His imagination began to work with such liveliness that I was thankful for my good fortune. We also agreed that Simon should shave off his beard, dress up as a Greek youth, and have glittering gilded wings fastened to his back.

When I put these Imperial demands to Simon, at first he refused point-blank to shave, maintaining that it would take his powers away. He had no objections to the wings. When I spoke of Daedalus and the wooden cow, he told me of the Jewish myth about Sampson, who had lost all his strength when a strange woman had cut off his hair. But when I suggested that he obviously had little faith in his ability to fly, he agreed to the demands. I asked him whether he wanted the mast erected at once to give him time to practice, but he said practicing would only weaken his powers. It would be better if he fasted and read incantations in solitude to gather his strength for the day of the performance.
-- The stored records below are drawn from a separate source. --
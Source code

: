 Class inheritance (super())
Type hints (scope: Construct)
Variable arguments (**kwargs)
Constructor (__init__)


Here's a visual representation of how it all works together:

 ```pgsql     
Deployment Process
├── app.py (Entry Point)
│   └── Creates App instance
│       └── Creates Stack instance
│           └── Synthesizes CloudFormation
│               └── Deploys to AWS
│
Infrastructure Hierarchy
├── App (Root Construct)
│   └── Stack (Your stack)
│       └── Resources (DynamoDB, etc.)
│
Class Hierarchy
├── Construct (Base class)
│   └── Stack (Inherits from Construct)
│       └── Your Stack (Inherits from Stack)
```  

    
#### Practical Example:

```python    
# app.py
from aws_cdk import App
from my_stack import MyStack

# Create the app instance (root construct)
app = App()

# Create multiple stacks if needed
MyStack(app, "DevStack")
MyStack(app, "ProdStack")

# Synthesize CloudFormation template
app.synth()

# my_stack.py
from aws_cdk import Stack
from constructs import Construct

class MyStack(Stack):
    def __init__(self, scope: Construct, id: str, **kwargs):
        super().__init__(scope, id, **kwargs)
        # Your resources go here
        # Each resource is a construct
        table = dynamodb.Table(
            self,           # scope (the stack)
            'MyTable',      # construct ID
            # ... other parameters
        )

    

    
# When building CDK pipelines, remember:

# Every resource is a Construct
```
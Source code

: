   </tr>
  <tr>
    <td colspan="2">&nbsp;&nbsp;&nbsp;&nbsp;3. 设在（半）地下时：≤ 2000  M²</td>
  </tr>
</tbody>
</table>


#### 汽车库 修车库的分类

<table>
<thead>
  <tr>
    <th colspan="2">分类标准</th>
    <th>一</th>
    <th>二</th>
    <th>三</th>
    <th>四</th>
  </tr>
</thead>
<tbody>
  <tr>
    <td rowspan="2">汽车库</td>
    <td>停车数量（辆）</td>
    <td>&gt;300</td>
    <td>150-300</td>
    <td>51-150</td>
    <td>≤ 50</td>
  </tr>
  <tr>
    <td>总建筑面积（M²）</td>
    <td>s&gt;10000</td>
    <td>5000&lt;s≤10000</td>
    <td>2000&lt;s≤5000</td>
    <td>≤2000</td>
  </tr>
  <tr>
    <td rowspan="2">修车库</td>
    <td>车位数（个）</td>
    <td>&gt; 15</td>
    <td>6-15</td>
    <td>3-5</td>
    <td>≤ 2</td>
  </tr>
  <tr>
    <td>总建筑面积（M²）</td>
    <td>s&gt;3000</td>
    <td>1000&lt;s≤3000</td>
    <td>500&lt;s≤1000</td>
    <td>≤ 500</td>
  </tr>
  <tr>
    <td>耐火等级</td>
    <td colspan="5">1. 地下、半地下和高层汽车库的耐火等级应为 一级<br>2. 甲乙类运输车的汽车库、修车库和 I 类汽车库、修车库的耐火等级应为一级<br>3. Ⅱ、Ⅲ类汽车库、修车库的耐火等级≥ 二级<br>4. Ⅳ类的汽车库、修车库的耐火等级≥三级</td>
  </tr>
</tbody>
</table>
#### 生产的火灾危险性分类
Nero had prescribed that the program should both edify and entertain the public. For the first time in history, a huge show of this kind was to take place without the deliberate spilling of human blood. Thus the people had to be made to laugh as much as possible between the exciting and artistically excellent events. During unavoidable intervals, gifts were to be thrown to the crowd, such as roasted birds, fruit and cakes, and ivory lottery tablets, from which lots for corn, clothes, silver and gold, draft oxen, slaves and even land would be drawn later on.

Nero did not want to have professional gladiators at all. So, and to emphasize the worthiness and dignity of his show, he ordered that the games should be introduced with a battle between four hundred senators and six hundred knights. It amused the people to see important men of irreproachable reputation battering at each other with wooden swords and blunted lances. Groups of elite warriors also displayed their skills, but the crowd was dissatisfied when no one was injured, and began to mate itself heard volubly on this point. The soldiers on guard began to move in, but Nero made it known that he wished them to withdraw so that the people of Rome should get used to freedom.